■ Exercise details:
Copy out the data word for word, without any of its pictures.

Stored data

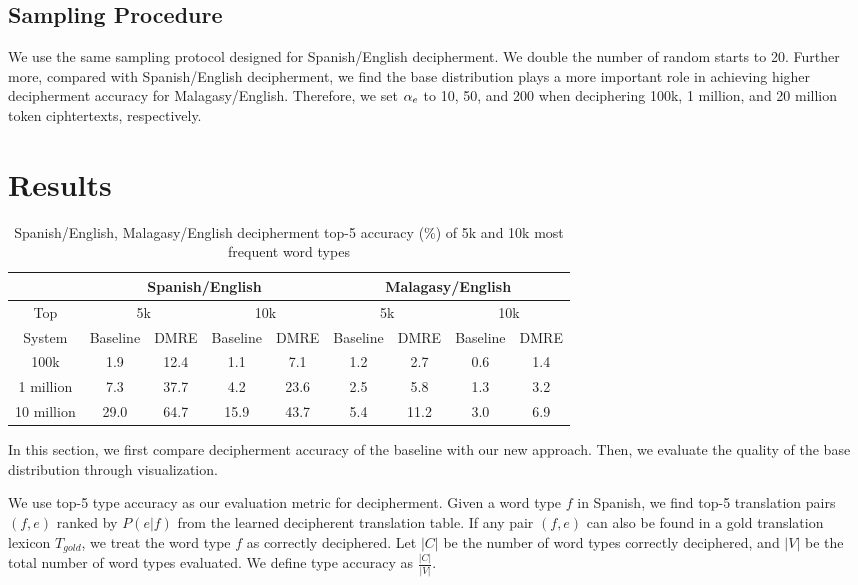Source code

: \subsection{Sampling Procedure}

We use the same sampling protocol designed for Spanish/English decipherment. We double the number of random starts to 20. Further more, compared with Spanish/English decipherment, we find the base distribution plays a more important role in achieving higher decipherment accuracy for Malagasy/English. Therefore, we set $\alpha_{e}$ to 10, 50, and 200 when deciphering 100k, 1 million, and 20 million token ciphtertexts, respectively.


\section{Results}

%
 \begin{table}[!ht]
 \begin{center}
 \begin{tabular}{ |c|c|c|c|c|c|c|c|c| } \hline
         & \multicolumn{4}{|c|}{Spanish/English} & \multicolumn{4}{|c|}{Malagasy/English} \\ \hline
 Top &  \multicolumn{2}{|c|}{5k} & \multicolumn{2}{|c|}{10k} & \multicolumn{2}{|c|}{5k} & \multicolumn{2}{|c|}{10k} \\ \hline
 System &  Baseline & DMRE & Baseline & DMRE &  Baseline & DMRE & Baseline & DMRE \\ \hline
 100k &  1.9 & 12.4 & 1.1 & 7.1 &  1.2 & 2.7 & 0.6 & 1.4 \\ \hline
 1 million &  7.3 & 37.7& 4.2 & 23.6 &  2.5 & 5.8 & 1.3 & 3.2 \\ \hline
 10 million &  29.0 & 64.7 & 15.9 & 43.7 &  5.4 & 11.2 & 3.0 & 6.9 \\ \hline
 \end{tabular}
 \caption{Spanish/English, Malagasy/English decipherment top-5 accuracy (\%) of 5k and 10k most frequent word types}
 \label{decipher-acc-result}
 \end{center}
 \end{table}
%

In this section, we first compare decipherment accuracy of the baseline with our new approach. Then, we evaluate the quality of the base distribution through visualization.

We use top-5 type accuracy as our evaluation metric for decipherment. Given a word type $f$ in Spanish, we find top-5 translation pairs $(f,e)$ ranked by $P(e|f)$ from the learned decipherent translation table. If any pair $(f,e)$ can also be found in a gold translation lexicon $T_{gold}$, we treat the word type $f$ as correctly deciphered. Let $|C|$ be the number of word types correctly deciphered, and $|V|$ be the total number of word types evaluated. We define type accuracy as $\frac{|C|}{|V|}$.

■ Result of the task:
Source code

: \subsection{Sampling Procedure}

We use the same sampling protocol designed for Spanish/English decipherment. We double the number of random starts to 20. Further more, compared with Spanish/English decipherment, we find the base distribution plays a more important role in achieving higher decipherment accuracy for Malagasy/English. Therefore, we set $\alpha_{e}$ to 10, 50, and 200 when deciphering 100k, 1 million, and 20 million token ciphtertexts, respectively.


\section{Results}

%
 \begin{table}[!ht]
 \begin{center}
 \begin{tabular}{ |c|c|c|c|c|c|c|c|c| } \hline
         & \multicolumn{4}{|c|}{Spanish/English} & \multicolumn{4}{|c|}{Malagasy/English} \\ \hline
 Top &  \multicolumn{2}{|c|}{5k} & \multicolumn{2}{|c|}{10k} & \multicolumn{2}{|c|}{5k} & \multicolumn{2}{|c|}{10k} \\ \hline
 System &  Baseline & DMRE & Baseline & DMRE &  Baseline & DMRE & Baseline & DMRE \\ \hline
 100k &  1.9 & 12.4 & 1.1 & 7.1 &  1.2 & 2.7 & 0.6 & 1.4 \\ \hline
 1 million &  7.3 & 37.7& 4.2 & 23.6 &  2.5 & 5.8 & 1.3 & 3.2 \\ \hline
 10 million &  29.0 & 64.7 & 15.9 & 43.7 &  5.4 & 11.2 & 3.0 & 6.9 \\ \hline
 \end{tabular}
 \caption{Spanish/English, Malagasy/English decipherment top-5 accuracy (\%) of 5k and 10k most frequent word types}
 \label{decipher-acc-result}
 \end{center}
 \end{table}
%

In this section, we first compare decipherment accuracy of the baseline with our new approach. Then, we evaluate the quality of the base distribution through visualization.

We use top-5 type accuracy as our evaluation metric for decipherment. Given a word type $f$ in Spanish, we find top-5 translation pairs $(f,e)$ ranked by $P(e|f)$ from the learned decipherent translation table. If any pair $(f,e)$ can also be found in a gold translation lexicon $T_{gold}$, we treat the word type $f$ as correctly deciphered. Let $|C|$ be the number of word types correctly deciphered, and $|V|$ be the total number of word types evaluated. We define type accuracy as $\frac{|C|}{|V|}$.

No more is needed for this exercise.